Why cant I solve for t here? This is one of those cup of coffee questions. The room temperature is $20$ degrees.
$T = $ Temperature of Coffee, $t=$ time
How long until the coffee cools to room temperature if
$$T=20+80e^{-kt}$$
I have already found that $k=\frac{1}{2}\ln{\frac{8}{7}}$.
How to isolate $t$ ?
$$20=20 + 80e^{-kt}$$
 A: Logarithms:
$$T=20+80e^{-kt}\implies e^{kt}=\frac{80}{T-20}\implies kt=\log\frac{80}{T-20}\implies t=\frac1k\cdot\log\frac{80}{T-20}$$
Of course, the above is defined only for $\;T>20\;$ , so in your case there wouldn't be any solutions.
A: $$20=20+80e^{-\text{k}t}\Longleftrightarrow\ln\left(\frac{20-20}{80}\right)=-\text{k}t$$
But know we notice that $\frac{20-20}{80}=0$ and:
$$\lim_{x\to0}\ln(x)\to-\infty$$
So, there are no solutions (as a finite number) but when $\text{k}>0$, then $t\to\infty$
A: As you can see from below:$$\begin{align} & 20=20 + 80e^{-kt} \\ \implies & 80e^{-kt}=0  \\ \implies & e^{-kt}=0 \\ \implies & e^{kt} \to \infty \\ \implies & t \to \infty\end{align}$$
There is no unique solution to this equation. What you can conclude at most is that $t \to \infty$ since $k=\frac{1}{20}\ln \frac{8}{7}>0$.

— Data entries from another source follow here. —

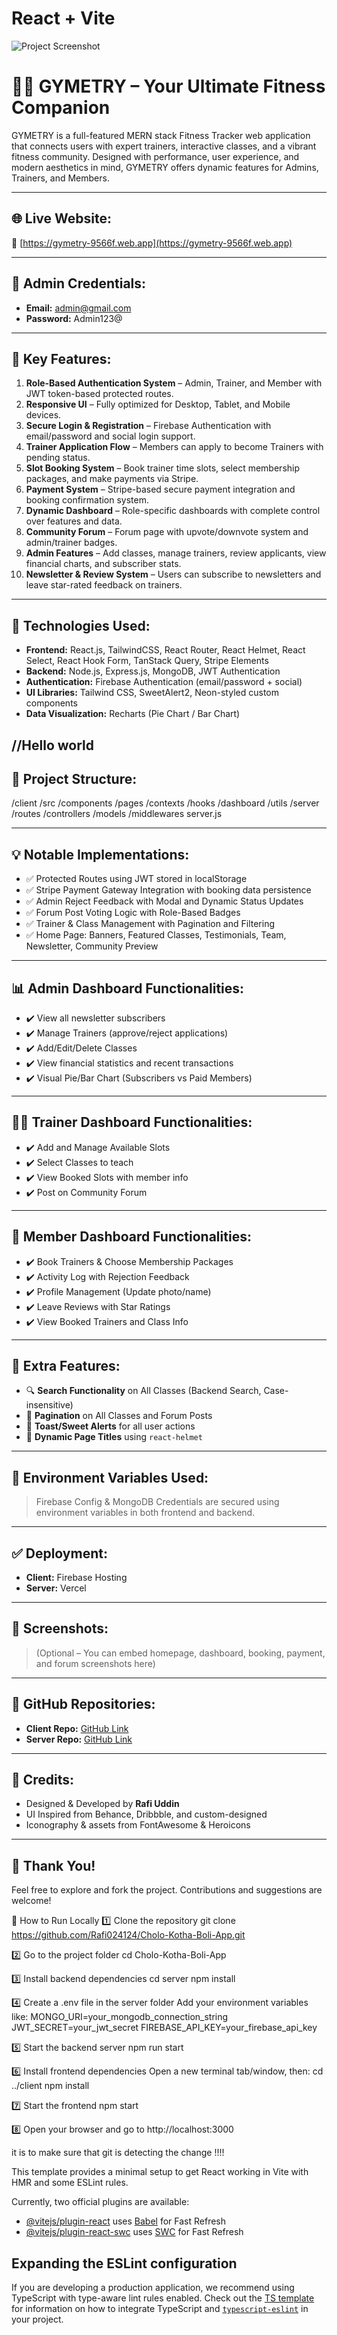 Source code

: # React + Vite




![Project Screenshot](./screenshot.jpg)






# 🏋️‍♂️ GYMETRY – Your Ultimate Fitness Companion

GYMETRY is a full-featured MERN stack Fitness Tracker web application that connects users with expert trainers, interactive classes, and a vibrant fitness community. Designed with performance, user experience, and modern aesthetics in mind, GYMETRY offers dynamic features for Admins, Trainers, and Members.

---

## 🌐 Live Website:
🔗 [https://gymetry-9566f.web.app](https://gymetry-9566f.web.app)

---

## 🔐 Admin Credentials:
- **Email:** admin@gmail.com  
- **Password:** Admin123@

----------------------

## 🚀 Key Features:

1. **Role-Based Authentication System** – Admin, Trainer, and Member with JWT token-based protected routes.
2. **Responsive UI** – Fully optimized for Desktop, Tablet, and Mobile devices.
3. **Secure Login & Registration** – Firebase Authentication with email/password and social login support.
4. **Trainer Application Flow** – Members can apply to become Trainers with pending status.
5. **Slot Booking System** – Book trainer time slots, select membership packages, and make payments via Stripe.
6. **Payment System** – Stripe-based secure payment integration and booking confirmation system.
7. **Dynamic Dashboard** – Role-specific dashboards with complete control over features and data.
8. **Community Forum** – Forum page with upvote/downvote system and admin/trainer badges.
9. **Admin Features** – Add classes, manage trainers, review applicants, view financial charts, and subscriber stats.
10. **Newsletter & Review System** – Users can subscribe to newsletters and leave star-rated feedback on trainers.

---

## 📁 Technologies Used:

- **Frontend:** React.js, TailwindCSS, React Router, React Helmet, React Select, React Hook Form, TanStack Query, Stripe Elements
- **Backend:** Node.js, Express.js, MongoDB, JWT Authentication
- **Authentication:** Firebase Authentication (email/password + social)
- **UI Libraries:** Tailwind CSS, SweetAlert2, Neon-styled custom components
- **Data Visualization:** Recharts (Pie Chart / Bar Chart)


//Hello world
---

## 🧠 Project Structure:

/client
/src
/components
/pages
/contexts
/hooks
/dashboard
/utils
/server
/routes
/controllers
/models
/middlewares
server.js



---

## 💡 Notable Implementations:

- ✅ Protected Routes using JWT stored in localStorage
- ✅ Stripe Payment Gateway Integration with booking data persistence
- ✅ Admin Reject Feedback with Modal and Dynamic Status Updates
- ✅ Forum Post Voting Logic with Role-Based Badges
- ✅ Trainer & Class Management with Pagination and Filtering
- ✅ Home Page: Banners, Featured Classes, Testimonials, Team, Newsletter, Community Preview

---

## 📊 Admin Dashboard Functionalities:

- ✔️ View all newsletter subscribers
- ✔️ Manage Trainers (approve/reject applications)
- ✔️ Add/Edit/Delete Classes
- ✔️ View financial statistics and recent transactions
- ✔️ Visual Pie/Bar Chart (Subscribers vs Paid Members)

---

## 🧑‍🏫 Trainer Dashboard Functionalities:

- ✔️ Add and Manage Available Slots
- ✔️ Select Classes to teach
- ✔️ View Booked Slots with member info
- ✔️ Post on Community Forum

---

## 👥 Member Dashboard Functionalities:

- ✔️ Book Trainers & Choose Membership Packages
- ✔️ Activity Log with Rejection Feedback
- ✔️ Profile Management (Update photo/name)
- ✔️ Leave Reviews with Star Ratings
- ✔️ View Booked Trainers and Class Info

---

## 🧪 Extra Features:

- 🔍 **Search Functionality** on All Classes (Backend Search, Case-insensitive)
- 📅 **Pagination** on All Classes and Forum Posts
- 💬 **Toast/Sweet Alerts** for all user actions
- 📌 **Dynamic Page Titles** using `react-helmet`

---

## 🧾 Environment Variables Used:

> Firebase Config & MongoDB Credentials are secured using environment variables in both frontend and backend.

---

## ✅ Deployment:

- **Client:** Firebase Hosting  
- **Server:** Vercel

---

## 📸 Screenshots:

> (Optional – You can embed homepage, dashboard, booking, payment, and forum screenshots here)

---

## 📌 GitHub Repositories:

- **Client Repo:** [GitHub Link](#)
- **Server Repo:** [GitHub Link](#)

---

## 📢 Credits:

- Designed & Developed by **Rafi Uddin**
- UI Inspired from Behance, Dribbble, and custom-designed
- Iconography & assets from FontAwesome & Heroicons

---

## 🥳 Thank You!

Feel free to explore and fork the project. Contributions and suggestions are welcome!





🚀 How to Run Locally
1️⃣ Clone the repository
git clone https://github.com/Rafi024124/Cholo-Kotha-Boli-App.git

2️⃣ Go to the project folder
cd Cholo-Kotha-Boli-App

3️⃣ Install backend dependencies
cd server
npm install

4️⃣ Create a .env file in the server folder
Add your environment variables like:
MONGO_URI=your_mongodb_connection_string JWT_SECRET=your_jwt_secret FIREBASE_API_KEY=your_firebase_api_key

5️⃣ Start the backend server
npm run start

6️⃣ Install frontend dependencies
Open a new terminal tab/window, then:
cd ../client
npm install

7️⃣ Start the frontend
npm start

8️⃣ Open your browser and go to
http://localhost:3000








it is to make sure that git is detecting the change !!!!







This template provides a minimal setup to get React working in Vite with HMR and some ESLint rules.

Currently, two official plugins are available:

- [@vitejs/plugin-react](https://github.com/vitejs/vite-plugin-react/blob/main/packages/plugin-react) uses [Babel](https://babeljs.io/) for Fast Refresh
- [@vitejs/plugin-react-swc](https://github.com/vitejs/vite-plugin-react/blob/main/packages/plugin-react-swc) uses [SWC](https://swc.rs/) for Fast Refresh

## Expanding the ESLint configuration

If you are developing a production application, we recommend using TypeScript with type-aware lint rules enabled. Check out the [TS template](https://github.com/vitejs/vite/tree/main/packages/create-vite/template-react-ts) for information on how to integrate TypeScript and [`typescript-eslint`](https://typescript-eslint.io) in your project.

A: With your model, the coffee actually never cools down to room temperature, because the equation
$$
20=20+80e^{-kt}
$$
is equivalent to the equation
$$
0=e^{-kt}.
$$
But because $e^x>0$ for all real numbers $x$, there is no $t$ that satisfies the equation above.